● **EXERCISE DIRECTIONS**: Copy each line of the data below with the word "more".

____________

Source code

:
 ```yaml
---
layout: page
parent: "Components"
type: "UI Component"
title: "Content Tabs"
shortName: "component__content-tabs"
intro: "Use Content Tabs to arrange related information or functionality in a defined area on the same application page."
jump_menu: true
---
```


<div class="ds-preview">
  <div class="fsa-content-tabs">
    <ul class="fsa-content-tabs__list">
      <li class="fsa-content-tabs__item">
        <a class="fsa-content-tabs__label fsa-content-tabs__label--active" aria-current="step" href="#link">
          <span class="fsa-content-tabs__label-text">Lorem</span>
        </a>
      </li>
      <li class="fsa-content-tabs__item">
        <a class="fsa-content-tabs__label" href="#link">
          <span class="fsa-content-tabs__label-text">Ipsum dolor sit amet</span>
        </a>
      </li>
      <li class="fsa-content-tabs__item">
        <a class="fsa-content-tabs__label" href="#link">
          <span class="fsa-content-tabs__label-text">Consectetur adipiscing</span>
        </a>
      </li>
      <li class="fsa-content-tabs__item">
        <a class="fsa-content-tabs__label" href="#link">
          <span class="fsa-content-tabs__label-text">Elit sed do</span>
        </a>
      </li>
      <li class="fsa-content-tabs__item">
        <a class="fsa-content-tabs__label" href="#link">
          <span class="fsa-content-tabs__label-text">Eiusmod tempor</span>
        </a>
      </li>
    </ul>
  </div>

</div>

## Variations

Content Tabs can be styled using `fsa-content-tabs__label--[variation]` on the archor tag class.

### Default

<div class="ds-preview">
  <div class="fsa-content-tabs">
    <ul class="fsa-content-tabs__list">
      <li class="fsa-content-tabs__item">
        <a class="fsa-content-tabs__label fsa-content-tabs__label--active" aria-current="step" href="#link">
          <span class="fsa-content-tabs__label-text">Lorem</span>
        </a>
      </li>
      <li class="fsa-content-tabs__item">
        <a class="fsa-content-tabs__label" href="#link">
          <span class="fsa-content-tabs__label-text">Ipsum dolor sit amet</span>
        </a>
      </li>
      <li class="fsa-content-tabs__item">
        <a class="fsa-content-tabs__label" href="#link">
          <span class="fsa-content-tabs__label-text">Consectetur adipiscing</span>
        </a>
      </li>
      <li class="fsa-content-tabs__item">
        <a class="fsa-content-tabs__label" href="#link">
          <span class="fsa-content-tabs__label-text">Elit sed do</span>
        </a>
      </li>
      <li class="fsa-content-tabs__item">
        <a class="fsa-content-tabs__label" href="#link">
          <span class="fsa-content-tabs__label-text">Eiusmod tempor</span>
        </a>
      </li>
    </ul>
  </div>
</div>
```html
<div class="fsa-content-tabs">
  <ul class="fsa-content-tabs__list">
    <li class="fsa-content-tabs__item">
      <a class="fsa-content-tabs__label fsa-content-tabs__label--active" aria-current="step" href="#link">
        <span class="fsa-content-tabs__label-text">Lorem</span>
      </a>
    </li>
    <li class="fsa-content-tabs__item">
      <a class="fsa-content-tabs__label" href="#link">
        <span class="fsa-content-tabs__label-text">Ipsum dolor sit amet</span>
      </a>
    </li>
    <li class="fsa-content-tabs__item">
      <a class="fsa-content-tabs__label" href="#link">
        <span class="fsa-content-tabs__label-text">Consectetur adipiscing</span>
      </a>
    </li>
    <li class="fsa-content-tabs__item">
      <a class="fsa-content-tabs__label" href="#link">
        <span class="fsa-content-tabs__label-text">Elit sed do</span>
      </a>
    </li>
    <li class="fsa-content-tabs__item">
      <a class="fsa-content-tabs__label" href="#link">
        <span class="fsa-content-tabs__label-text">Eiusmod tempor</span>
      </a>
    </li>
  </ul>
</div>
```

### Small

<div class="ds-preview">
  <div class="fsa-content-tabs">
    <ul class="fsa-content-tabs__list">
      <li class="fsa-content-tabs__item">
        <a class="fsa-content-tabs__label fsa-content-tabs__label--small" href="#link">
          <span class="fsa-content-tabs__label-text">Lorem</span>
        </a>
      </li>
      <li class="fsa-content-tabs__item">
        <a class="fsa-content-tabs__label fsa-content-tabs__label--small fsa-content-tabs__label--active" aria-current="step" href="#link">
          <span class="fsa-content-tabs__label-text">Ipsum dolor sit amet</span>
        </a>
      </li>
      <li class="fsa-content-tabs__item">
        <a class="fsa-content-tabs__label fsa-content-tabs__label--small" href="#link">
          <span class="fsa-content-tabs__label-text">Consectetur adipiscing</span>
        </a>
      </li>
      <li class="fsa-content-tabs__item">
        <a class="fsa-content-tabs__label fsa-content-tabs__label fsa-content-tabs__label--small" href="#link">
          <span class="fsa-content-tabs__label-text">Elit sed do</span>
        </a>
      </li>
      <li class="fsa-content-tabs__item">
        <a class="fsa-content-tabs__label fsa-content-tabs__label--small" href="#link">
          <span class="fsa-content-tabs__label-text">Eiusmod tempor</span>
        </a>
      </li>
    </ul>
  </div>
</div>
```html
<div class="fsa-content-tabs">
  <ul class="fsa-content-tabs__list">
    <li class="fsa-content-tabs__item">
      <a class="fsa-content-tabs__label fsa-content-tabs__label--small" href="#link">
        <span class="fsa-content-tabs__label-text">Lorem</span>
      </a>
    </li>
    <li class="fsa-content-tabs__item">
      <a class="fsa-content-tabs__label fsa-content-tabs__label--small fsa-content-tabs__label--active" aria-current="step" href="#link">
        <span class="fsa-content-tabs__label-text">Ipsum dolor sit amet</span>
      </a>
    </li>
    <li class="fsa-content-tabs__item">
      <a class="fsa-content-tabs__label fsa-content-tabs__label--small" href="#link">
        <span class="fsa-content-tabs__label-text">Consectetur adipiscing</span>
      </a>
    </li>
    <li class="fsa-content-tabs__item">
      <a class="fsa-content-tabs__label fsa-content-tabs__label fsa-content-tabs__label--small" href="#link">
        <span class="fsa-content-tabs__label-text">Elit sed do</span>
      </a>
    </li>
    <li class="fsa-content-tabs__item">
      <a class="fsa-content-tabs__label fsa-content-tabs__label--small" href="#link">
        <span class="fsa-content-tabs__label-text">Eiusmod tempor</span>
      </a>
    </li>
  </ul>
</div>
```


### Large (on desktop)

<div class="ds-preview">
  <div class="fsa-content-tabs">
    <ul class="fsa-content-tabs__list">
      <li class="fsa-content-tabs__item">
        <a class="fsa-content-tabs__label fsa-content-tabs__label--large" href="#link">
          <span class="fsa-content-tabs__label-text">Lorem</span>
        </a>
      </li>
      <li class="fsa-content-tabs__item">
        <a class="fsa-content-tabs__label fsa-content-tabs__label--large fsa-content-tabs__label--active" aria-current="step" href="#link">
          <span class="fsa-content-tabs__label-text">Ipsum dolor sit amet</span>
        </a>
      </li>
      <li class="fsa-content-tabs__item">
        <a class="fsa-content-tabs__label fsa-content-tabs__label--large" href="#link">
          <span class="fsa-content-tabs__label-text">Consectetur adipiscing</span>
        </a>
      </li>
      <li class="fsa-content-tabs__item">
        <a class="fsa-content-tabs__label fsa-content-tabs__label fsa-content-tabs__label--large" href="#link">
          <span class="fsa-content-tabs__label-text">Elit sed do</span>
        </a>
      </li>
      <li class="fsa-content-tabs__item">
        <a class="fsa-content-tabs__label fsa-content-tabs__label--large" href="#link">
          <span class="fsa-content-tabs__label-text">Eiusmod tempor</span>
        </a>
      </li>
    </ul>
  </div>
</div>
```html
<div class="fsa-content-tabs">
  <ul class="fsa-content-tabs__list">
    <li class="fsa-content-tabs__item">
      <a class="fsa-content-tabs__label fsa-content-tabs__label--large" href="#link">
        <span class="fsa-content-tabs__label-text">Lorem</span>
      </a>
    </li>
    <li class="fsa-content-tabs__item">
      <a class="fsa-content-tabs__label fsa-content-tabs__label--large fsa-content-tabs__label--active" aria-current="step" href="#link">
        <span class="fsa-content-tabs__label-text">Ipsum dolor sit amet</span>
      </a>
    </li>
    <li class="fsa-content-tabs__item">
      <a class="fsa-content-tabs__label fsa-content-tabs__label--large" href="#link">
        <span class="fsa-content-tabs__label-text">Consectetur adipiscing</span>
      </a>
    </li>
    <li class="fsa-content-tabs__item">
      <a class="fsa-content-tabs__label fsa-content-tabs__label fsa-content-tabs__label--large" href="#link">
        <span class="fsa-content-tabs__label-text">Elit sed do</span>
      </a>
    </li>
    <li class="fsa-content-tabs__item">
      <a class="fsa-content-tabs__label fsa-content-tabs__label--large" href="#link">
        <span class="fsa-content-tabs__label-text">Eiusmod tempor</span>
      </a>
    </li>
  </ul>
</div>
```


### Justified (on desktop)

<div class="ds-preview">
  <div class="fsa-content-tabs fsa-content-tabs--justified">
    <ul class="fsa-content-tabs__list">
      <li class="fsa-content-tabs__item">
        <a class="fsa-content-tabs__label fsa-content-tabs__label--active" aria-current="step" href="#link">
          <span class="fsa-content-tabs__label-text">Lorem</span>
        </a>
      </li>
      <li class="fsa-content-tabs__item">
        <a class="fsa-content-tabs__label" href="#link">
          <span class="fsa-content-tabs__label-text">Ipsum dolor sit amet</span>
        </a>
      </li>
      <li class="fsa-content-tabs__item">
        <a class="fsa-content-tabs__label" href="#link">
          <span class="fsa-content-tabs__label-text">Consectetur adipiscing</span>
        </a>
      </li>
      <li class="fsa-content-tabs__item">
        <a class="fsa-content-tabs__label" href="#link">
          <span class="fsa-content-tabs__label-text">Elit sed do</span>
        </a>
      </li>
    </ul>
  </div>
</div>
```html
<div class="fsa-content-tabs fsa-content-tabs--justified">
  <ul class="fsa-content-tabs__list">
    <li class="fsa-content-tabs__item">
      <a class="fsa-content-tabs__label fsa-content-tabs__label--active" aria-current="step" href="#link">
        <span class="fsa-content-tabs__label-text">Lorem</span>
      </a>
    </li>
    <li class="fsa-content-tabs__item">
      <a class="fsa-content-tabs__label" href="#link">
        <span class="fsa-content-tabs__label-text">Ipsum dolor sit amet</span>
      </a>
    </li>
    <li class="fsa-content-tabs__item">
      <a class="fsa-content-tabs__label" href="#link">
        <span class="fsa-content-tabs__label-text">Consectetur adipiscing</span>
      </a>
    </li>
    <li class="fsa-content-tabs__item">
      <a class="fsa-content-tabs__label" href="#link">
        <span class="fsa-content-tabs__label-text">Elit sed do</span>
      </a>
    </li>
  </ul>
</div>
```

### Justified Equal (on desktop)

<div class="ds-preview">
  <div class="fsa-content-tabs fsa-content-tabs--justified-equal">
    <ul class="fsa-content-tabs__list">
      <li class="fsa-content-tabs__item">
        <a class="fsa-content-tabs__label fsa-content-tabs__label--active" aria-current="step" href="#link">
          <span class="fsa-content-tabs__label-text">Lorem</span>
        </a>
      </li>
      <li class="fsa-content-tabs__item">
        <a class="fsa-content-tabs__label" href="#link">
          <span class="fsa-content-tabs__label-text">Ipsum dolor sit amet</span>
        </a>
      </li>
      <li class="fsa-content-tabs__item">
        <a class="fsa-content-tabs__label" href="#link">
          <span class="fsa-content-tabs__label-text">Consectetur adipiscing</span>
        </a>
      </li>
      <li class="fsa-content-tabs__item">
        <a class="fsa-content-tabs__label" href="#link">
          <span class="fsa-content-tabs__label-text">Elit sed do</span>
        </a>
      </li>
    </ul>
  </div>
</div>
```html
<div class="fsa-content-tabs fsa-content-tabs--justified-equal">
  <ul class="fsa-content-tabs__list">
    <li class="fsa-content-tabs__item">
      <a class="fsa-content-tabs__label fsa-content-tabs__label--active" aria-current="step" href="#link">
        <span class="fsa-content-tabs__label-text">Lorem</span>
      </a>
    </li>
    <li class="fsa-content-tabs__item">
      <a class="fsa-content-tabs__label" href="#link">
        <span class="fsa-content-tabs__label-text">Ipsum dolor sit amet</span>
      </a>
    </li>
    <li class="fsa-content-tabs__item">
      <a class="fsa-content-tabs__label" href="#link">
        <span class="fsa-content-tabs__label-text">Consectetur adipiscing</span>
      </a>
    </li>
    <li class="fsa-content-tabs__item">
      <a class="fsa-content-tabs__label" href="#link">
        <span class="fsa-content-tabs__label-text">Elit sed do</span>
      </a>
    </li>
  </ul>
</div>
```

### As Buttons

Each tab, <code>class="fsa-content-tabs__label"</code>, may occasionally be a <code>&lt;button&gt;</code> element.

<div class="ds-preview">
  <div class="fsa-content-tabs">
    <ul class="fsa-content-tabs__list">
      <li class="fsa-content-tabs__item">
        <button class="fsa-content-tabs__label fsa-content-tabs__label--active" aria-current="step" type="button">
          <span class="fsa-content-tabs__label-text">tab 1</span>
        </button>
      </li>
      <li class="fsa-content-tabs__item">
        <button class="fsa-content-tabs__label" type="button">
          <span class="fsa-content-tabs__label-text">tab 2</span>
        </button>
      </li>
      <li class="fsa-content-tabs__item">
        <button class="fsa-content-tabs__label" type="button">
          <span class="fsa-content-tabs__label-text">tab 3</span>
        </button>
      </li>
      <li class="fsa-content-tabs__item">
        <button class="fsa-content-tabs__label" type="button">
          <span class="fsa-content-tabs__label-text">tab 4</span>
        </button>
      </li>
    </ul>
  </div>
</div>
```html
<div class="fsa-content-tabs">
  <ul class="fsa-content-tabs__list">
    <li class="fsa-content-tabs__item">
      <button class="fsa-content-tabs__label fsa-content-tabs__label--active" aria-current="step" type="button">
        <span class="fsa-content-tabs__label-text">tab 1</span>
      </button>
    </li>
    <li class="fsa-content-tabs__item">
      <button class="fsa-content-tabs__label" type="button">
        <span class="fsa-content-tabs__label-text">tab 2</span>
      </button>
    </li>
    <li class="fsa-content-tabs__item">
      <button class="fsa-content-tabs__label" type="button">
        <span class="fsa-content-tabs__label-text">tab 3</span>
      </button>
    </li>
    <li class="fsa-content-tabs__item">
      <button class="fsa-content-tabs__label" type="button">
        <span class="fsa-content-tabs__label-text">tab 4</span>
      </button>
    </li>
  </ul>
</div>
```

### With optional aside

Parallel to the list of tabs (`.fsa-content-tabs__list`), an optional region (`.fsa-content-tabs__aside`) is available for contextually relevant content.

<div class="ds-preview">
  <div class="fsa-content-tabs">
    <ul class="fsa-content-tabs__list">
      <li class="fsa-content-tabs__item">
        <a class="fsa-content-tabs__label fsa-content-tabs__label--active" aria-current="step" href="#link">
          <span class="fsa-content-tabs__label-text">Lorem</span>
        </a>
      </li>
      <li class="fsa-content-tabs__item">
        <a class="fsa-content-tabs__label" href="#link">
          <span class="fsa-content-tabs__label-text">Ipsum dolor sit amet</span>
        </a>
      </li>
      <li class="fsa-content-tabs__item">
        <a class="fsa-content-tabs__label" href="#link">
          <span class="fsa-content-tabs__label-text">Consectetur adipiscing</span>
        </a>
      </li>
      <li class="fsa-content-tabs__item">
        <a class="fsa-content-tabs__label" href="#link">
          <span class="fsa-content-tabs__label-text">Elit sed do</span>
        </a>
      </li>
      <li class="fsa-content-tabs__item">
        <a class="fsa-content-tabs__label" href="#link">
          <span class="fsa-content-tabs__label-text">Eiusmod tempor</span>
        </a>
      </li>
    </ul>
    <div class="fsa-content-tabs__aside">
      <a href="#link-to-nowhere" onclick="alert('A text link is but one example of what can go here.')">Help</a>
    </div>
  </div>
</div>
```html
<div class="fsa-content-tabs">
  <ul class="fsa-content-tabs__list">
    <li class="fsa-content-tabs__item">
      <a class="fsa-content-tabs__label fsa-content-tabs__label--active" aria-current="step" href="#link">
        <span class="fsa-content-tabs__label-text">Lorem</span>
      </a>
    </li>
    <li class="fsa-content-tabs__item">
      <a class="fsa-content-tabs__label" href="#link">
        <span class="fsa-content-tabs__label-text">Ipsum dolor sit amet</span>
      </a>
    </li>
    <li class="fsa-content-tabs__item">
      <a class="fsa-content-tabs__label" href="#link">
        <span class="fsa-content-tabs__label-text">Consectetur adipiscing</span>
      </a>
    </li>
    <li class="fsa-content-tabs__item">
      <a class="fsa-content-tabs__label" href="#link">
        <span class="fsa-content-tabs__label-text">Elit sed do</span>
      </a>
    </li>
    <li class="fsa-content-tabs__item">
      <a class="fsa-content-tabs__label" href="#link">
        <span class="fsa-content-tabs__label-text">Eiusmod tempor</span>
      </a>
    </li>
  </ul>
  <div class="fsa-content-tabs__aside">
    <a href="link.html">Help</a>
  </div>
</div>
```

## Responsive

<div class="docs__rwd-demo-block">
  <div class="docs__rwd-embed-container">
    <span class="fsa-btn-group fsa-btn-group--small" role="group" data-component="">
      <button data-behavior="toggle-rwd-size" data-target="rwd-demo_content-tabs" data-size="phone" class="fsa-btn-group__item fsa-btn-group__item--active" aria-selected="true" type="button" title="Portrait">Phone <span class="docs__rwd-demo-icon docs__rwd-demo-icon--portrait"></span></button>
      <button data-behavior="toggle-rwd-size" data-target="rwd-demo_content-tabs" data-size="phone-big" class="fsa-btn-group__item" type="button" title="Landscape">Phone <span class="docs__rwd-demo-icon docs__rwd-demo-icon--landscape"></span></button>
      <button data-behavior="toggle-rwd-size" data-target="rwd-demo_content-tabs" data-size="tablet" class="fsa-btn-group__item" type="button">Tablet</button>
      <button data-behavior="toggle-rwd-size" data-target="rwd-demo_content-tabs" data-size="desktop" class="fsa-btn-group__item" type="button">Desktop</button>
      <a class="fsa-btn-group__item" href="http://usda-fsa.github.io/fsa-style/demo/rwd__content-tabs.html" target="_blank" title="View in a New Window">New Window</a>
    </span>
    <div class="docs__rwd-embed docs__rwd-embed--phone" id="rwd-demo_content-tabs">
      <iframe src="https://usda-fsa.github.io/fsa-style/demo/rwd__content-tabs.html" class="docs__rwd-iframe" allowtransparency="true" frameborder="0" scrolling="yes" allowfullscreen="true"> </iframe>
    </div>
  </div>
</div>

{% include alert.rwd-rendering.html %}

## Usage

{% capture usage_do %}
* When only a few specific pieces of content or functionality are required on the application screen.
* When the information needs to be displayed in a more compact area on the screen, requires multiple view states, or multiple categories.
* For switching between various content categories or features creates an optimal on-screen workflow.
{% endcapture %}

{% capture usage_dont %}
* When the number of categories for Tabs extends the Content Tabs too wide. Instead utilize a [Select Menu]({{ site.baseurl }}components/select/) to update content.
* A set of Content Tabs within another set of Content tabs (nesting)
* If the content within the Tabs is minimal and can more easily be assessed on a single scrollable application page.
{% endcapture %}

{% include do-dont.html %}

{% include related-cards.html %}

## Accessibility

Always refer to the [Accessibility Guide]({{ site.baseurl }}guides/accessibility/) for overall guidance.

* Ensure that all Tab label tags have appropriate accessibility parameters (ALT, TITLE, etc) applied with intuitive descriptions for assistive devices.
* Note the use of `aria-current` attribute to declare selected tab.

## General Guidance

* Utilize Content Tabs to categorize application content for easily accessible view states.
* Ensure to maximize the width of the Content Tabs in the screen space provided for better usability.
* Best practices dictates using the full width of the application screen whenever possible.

____________

● **ANSWER SPACE**:
* When the information needs to be displayed in a more compact area on the screen, requires multiple view states, or multiple categories.
* If the content within the Tabs is minimal and can more easily be assessed on a single scrollable application page.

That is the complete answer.